━━━ EXTRACTED DATA
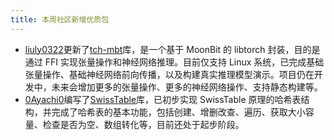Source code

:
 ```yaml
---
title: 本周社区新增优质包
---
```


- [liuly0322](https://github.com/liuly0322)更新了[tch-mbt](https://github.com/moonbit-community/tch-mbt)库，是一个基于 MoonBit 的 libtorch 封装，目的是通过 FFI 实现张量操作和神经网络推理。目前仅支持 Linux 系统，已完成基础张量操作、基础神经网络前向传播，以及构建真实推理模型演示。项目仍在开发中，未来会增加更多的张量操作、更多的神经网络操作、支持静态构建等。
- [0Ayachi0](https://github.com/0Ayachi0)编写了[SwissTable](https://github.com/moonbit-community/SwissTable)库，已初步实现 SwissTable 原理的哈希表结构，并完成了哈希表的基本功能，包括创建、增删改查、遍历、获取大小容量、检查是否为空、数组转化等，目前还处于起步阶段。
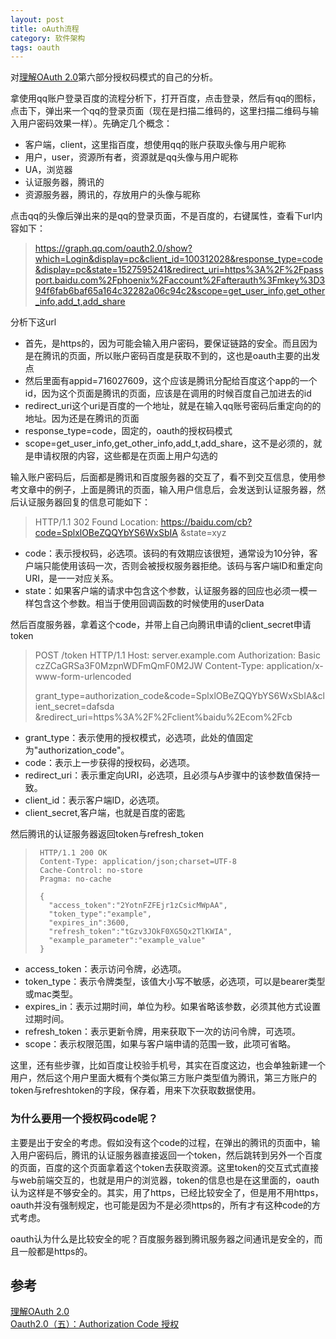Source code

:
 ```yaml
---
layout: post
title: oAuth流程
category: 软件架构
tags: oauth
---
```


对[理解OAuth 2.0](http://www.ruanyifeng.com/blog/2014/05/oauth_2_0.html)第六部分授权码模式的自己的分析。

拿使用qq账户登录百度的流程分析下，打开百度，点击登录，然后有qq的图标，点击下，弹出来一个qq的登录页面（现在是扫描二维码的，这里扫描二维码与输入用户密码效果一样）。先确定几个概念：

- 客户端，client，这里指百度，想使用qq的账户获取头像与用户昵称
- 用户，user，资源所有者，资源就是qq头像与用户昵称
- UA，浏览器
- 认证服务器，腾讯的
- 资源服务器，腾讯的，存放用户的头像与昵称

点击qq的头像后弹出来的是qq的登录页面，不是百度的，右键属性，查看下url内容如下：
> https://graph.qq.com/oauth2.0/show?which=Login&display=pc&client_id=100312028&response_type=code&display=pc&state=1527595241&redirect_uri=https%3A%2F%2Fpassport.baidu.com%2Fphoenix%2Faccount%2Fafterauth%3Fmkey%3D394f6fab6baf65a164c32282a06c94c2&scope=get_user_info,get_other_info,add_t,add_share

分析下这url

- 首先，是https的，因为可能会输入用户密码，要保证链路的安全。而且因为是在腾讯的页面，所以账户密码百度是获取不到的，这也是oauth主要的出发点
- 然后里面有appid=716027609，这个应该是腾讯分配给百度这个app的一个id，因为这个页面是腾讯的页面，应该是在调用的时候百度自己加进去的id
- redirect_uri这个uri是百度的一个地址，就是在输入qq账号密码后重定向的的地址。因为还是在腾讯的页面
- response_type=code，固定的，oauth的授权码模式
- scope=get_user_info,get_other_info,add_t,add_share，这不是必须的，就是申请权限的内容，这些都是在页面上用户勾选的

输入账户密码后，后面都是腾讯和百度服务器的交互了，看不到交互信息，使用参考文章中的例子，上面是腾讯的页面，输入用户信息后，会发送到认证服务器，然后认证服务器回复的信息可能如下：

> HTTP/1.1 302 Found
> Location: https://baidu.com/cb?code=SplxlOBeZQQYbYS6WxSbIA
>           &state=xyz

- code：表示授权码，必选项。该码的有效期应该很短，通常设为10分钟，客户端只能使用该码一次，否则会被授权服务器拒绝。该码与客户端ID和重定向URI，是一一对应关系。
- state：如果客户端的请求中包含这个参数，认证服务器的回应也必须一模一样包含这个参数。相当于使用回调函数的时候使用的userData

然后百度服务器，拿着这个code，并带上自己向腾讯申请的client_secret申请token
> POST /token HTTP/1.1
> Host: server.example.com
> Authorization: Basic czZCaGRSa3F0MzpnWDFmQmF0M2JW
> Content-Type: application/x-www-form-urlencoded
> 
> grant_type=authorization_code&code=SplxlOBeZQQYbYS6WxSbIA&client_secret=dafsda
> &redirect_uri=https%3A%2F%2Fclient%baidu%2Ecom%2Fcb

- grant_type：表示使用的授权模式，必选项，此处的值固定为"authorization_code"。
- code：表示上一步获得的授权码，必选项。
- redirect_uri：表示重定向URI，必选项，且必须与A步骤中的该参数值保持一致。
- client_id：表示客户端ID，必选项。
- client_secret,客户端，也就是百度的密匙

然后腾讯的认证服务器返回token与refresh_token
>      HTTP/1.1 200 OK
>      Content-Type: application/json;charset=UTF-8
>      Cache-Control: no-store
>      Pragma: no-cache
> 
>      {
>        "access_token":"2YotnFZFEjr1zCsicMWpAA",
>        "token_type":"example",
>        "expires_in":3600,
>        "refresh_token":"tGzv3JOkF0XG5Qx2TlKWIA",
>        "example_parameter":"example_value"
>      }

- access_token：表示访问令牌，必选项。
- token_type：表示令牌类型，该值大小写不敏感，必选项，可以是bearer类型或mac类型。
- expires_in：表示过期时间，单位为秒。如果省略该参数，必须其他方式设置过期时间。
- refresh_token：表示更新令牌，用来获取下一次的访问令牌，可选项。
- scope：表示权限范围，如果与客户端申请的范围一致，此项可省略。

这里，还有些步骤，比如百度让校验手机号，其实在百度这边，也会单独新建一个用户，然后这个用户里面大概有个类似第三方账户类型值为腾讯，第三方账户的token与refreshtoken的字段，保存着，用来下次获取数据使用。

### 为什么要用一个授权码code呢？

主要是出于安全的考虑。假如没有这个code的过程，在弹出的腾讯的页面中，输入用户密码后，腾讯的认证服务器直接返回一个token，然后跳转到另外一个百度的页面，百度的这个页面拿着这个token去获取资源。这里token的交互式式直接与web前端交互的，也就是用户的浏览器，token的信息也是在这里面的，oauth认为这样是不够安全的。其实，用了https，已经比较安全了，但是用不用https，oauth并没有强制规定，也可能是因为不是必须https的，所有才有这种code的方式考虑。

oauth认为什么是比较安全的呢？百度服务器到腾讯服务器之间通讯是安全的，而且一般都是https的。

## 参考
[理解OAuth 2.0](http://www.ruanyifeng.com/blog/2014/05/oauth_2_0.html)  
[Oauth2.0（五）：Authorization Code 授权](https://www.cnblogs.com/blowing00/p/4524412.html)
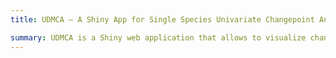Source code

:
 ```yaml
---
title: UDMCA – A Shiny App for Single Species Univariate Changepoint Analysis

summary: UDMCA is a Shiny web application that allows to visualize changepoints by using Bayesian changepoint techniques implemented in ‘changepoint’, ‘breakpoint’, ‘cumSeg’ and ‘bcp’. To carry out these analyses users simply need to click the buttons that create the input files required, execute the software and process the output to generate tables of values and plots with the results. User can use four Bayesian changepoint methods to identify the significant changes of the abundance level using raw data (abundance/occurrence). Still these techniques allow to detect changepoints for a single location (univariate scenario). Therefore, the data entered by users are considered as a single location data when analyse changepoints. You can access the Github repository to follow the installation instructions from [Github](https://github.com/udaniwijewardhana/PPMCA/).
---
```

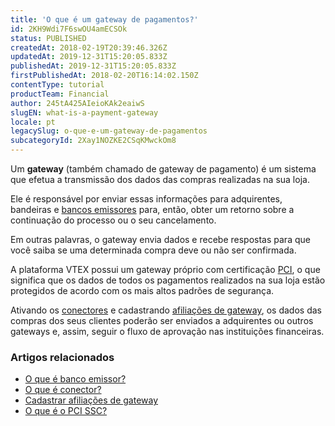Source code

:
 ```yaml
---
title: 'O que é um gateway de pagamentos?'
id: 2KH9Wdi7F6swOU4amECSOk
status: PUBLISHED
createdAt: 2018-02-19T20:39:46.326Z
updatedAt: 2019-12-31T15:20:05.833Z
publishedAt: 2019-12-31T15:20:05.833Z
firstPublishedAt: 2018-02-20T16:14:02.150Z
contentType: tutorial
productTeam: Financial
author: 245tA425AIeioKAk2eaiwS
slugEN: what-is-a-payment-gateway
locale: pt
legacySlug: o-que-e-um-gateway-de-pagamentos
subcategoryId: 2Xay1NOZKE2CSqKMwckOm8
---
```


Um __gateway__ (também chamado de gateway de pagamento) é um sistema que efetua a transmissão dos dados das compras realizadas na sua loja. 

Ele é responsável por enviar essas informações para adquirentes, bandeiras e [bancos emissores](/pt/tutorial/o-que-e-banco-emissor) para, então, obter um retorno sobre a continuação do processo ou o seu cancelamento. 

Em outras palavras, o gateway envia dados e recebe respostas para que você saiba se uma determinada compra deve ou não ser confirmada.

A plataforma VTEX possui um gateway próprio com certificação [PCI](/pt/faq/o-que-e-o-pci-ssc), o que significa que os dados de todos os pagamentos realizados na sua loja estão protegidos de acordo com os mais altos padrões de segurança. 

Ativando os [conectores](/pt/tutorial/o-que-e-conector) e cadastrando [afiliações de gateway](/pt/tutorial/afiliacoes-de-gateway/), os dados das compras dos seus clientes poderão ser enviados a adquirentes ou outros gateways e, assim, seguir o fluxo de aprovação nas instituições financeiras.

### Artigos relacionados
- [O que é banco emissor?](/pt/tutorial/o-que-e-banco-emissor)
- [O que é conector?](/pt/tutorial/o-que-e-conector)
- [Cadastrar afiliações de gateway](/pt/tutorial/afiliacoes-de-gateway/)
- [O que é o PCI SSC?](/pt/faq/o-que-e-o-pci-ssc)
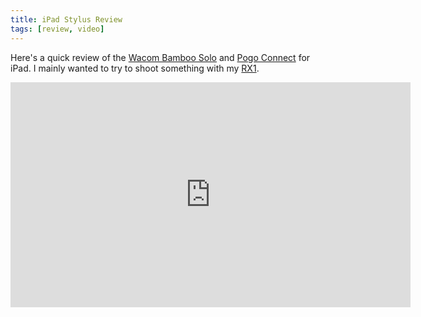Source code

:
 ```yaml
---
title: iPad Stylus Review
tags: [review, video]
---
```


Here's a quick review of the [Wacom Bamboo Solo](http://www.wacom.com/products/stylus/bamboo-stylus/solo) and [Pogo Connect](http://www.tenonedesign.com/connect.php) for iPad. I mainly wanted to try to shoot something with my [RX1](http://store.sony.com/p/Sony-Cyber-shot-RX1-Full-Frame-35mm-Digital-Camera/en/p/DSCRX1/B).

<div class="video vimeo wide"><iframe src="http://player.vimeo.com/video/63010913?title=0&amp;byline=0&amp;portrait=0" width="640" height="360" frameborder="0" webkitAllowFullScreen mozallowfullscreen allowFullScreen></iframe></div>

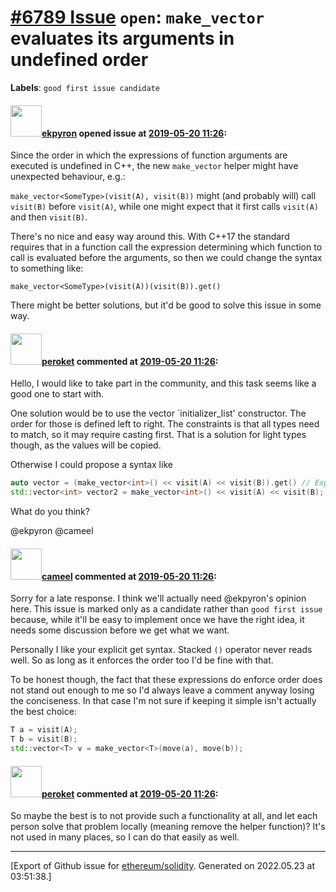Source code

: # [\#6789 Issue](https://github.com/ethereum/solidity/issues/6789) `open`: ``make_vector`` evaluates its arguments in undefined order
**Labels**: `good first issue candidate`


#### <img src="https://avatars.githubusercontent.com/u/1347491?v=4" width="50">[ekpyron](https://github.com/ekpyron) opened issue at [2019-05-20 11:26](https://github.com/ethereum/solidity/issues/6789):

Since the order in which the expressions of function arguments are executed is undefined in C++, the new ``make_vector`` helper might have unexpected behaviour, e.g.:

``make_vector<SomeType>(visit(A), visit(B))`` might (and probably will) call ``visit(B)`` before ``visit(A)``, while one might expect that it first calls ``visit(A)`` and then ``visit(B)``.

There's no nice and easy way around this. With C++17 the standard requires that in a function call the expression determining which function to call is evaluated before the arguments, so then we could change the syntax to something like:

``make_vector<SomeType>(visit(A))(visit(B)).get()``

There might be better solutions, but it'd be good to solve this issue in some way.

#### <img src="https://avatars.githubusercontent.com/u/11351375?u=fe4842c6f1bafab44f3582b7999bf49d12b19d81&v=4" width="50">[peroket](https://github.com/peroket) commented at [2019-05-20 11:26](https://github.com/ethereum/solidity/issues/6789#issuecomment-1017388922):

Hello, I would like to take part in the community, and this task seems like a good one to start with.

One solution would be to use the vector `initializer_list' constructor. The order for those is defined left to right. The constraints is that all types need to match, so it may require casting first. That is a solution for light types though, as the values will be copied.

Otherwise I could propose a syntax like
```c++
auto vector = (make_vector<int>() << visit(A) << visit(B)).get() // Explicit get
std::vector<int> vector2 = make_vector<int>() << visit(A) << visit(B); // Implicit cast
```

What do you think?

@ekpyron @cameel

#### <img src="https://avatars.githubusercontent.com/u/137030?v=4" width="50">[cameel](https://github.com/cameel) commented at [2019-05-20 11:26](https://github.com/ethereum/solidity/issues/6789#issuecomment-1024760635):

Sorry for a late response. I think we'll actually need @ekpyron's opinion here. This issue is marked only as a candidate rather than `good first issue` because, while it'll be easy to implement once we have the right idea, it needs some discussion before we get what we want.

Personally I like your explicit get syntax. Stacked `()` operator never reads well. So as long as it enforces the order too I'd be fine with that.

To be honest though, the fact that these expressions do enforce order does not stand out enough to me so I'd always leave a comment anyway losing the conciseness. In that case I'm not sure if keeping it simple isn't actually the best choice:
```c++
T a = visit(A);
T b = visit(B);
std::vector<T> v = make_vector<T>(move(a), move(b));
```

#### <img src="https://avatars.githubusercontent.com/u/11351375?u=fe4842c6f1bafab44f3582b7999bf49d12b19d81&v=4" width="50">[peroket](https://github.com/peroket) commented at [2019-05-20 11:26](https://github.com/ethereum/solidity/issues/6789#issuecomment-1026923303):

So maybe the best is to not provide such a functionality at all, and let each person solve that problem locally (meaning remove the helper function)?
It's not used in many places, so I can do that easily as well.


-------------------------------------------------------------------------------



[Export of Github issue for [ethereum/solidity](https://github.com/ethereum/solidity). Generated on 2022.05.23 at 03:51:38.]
━━━━━━
* PROMPT
Each line above holding the string "title" counts once; please report the total and nothing more.

* RESPONSE TO THE TASK
6